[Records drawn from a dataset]
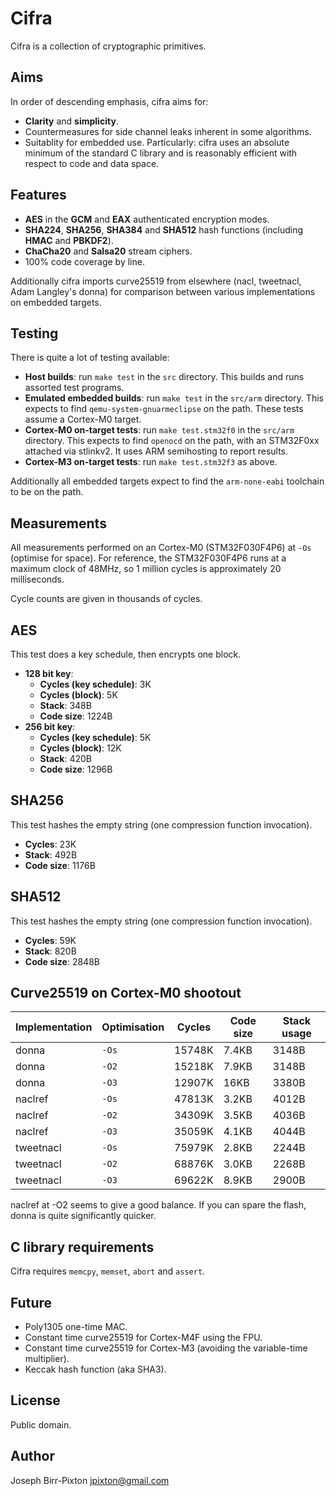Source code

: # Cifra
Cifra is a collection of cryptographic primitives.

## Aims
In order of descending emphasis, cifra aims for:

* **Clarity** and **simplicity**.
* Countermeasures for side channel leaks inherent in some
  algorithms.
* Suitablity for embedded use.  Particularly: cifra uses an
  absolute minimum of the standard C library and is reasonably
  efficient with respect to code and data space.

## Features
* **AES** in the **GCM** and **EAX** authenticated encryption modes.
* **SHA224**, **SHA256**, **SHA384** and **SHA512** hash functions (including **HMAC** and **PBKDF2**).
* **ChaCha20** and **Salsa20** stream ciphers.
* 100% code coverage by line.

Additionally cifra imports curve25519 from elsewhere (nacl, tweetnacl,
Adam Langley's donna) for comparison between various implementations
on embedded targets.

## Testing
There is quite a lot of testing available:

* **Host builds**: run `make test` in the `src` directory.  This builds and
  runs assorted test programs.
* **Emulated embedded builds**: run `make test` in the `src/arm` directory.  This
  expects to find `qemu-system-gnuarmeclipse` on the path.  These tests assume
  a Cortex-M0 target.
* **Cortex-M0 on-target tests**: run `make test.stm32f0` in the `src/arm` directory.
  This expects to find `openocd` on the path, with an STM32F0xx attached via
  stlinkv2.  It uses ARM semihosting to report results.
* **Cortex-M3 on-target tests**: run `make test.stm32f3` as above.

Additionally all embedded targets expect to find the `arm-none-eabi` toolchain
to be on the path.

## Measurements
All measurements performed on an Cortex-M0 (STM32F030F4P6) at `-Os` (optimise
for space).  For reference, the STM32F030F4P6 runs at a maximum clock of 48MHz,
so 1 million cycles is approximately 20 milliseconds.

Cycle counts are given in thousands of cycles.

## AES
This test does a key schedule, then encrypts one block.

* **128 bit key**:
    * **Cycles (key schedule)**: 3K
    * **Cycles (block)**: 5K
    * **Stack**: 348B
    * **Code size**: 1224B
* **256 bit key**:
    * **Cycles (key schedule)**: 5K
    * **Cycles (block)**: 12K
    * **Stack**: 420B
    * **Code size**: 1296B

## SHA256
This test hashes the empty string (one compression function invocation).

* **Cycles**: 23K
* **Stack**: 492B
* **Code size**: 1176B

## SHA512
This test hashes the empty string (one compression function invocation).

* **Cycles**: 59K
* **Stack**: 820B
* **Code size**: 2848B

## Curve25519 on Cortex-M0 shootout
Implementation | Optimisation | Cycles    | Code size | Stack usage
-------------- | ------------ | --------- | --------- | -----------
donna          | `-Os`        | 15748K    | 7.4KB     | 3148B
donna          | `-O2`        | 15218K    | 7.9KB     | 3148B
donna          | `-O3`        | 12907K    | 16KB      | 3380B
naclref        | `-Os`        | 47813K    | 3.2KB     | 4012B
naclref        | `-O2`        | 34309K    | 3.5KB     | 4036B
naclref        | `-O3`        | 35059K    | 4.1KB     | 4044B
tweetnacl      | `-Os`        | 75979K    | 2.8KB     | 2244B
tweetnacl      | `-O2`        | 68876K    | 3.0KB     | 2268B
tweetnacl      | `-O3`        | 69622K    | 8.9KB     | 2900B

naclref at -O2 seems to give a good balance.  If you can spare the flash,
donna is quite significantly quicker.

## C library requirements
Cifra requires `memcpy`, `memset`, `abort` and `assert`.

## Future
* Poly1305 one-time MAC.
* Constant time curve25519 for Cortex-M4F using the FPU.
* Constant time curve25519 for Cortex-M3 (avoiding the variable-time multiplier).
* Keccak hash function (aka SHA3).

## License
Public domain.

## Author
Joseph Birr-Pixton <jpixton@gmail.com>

* * *

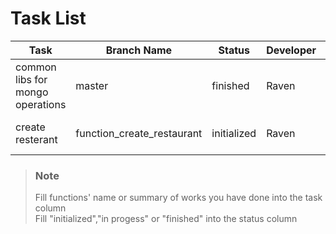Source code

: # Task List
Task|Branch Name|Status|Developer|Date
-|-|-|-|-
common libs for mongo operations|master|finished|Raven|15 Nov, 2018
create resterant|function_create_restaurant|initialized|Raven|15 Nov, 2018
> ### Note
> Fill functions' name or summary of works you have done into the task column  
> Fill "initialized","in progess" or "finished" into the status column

■ Task prompt
Set down only the lines above that fall between the line holding "so 1 million" and the line holding "Joseph Birr-Pixton <jpixton@gmail.com>", inclusive, keeping each exact.

■ Answer space
so 1 million cycles is approximately 20 milliseconds.

Cycle counts are given in thousands of cycles.

## AES
This test does a key schedule, then encrypts one block.

* **128 bit key**:
    * **Cycles (key schedule)**: 3K
    * **Cycles (block)**: 5K
    * **Stack**: 348B
    * **Code size**: 1224B
* **256 bit key**:
    * **Cycles (key schedule)**: 5K
    * **Cycles (block)**: 12K
    * **Stack**: 420B
    * **Code size**: 1296B

## SHA256
This test hashes the empty string (one compression function invocation).

* **Cycles**: 23K
* **Stack**: 492B
* **Code size**: 1176B

## SHA512
This test hashes the empty string (one compression function invocation).

* **Cycles**: 59K
* **Stack**: 820B
* **Code size**: 2848B

## Curve25519 on Cortex-M0 shootout
Implementation | Optimisation | Cycles    | Code size | Stack usage
-------------- | ------------ | --------- | --------- | -----------
donna          | `-Os`        | 15748K    | 7.4KB     | 3148B
donna          | `-O2`        | 15218K    | 7.9KB     | 3148B
donna          | `-O3`        | 12907K    | 16KB      | 3380B
naclref        | `-Os`        | 47813K    | 3.2KB     | 4012B
naclref        | `-O2`        | 34309K    | 3.5KB     | 4036B
naclref        | `-O3`        | 35059K    | 4.1KB     | 4044B
tweetnacl      | `-Os`        | 75979K    | 2.8KB     | 2244B
tweetnacl      | `-O2`        | 68876K    | 3.0KB     | 2268B
tweetnacl      | `-O3`        | 69622K    | 8.9KB     | 2900B

naclref at -O2 seems to give a good balance.  If you can spare the flash,
donna is quite significantly quicker.

## C library requirements
Cifra requires `memcpy`, `memset`, `abort` and `assert`.

## Future
* Poly1305 one-time MAC.
* Constant time curve25519 for Cortex-M4F using the FPU.
* Constant time curve25519 for Cortex-M3 (avoiding the variable-time multiplier).
* Keccak hash function (aka SHA3).

## License
Public domain.

## Author
Joseph Birr-Pixton <jpixton@gmail.com>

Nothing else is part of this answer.